Es lag eine grenzenlose Bitterkeit in den letzten Worten, die nur zu sehr verriethen, daß selbst die Liebe zu dem Bruder nicht mehr vor einer Leidenschaft Stand halten wollte, welche die ganze Natur Hugo’s verändert zu haben schien. Er machte Miene, das Zimmer zu verlassen. Ella hielt ihn zurück.

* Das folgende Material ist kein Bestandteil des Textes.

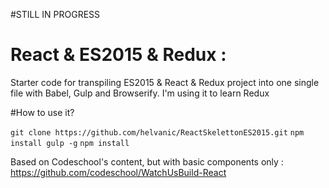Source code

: #STILL IN PROGRESS
# React & ES2015 & Redux :

Starter code for transpiling ES2015 & React & Redux project into one single file with Babel, Gulp and Browserify.
I'm using it to learn Redux

#How to use it?

`git clone https://github.com/helvanic/ReactSkelettonES2015.git`
`npm install gulp -g`
`npm install`

Based on Codeschool's content, but with basic components only : https://github.com/codeschool/WatchUsBuild-React
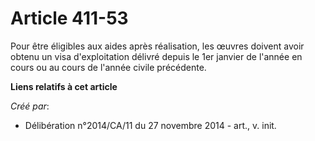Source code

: # Article 411-53

Pour être éligibles aux aides après réalisation, les œuvres doivent avoir obtenu un visa d'exploitation délivré depuis le 1er
janvier de l'année en cours ou au cours de l'année civile précédente.

**Liens relatifs à cet article**

_Créé par_:

  - Délibération n°2014/CA/11 du 27 novembre 2014 - art., v. init.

„Nein, Hugo, so dürfen Sie nicht gehen,“ sagte sie fest. „Nicht mit dieser Bitterkeit gegen Reinhold und mich im Herzen. Unser Glück hat sich schon auf den Trümmern eines fremden Lebens aufbauen müssen; es wäre zu theuer bezahlt, sollte es uns nun auch noch den Bruder kosten. Wir würden es nie, nie überwinden, Sie in der Ferne unglücklich zu wissen, unglücklich durch uns.“

Sie hatte bittend und traurig das Auge zu ihm emporgehoben; der Capitain blickte mit einem seltsamen Gemisch von Groll und Zärtlichkeit nieder auf die junge Frau.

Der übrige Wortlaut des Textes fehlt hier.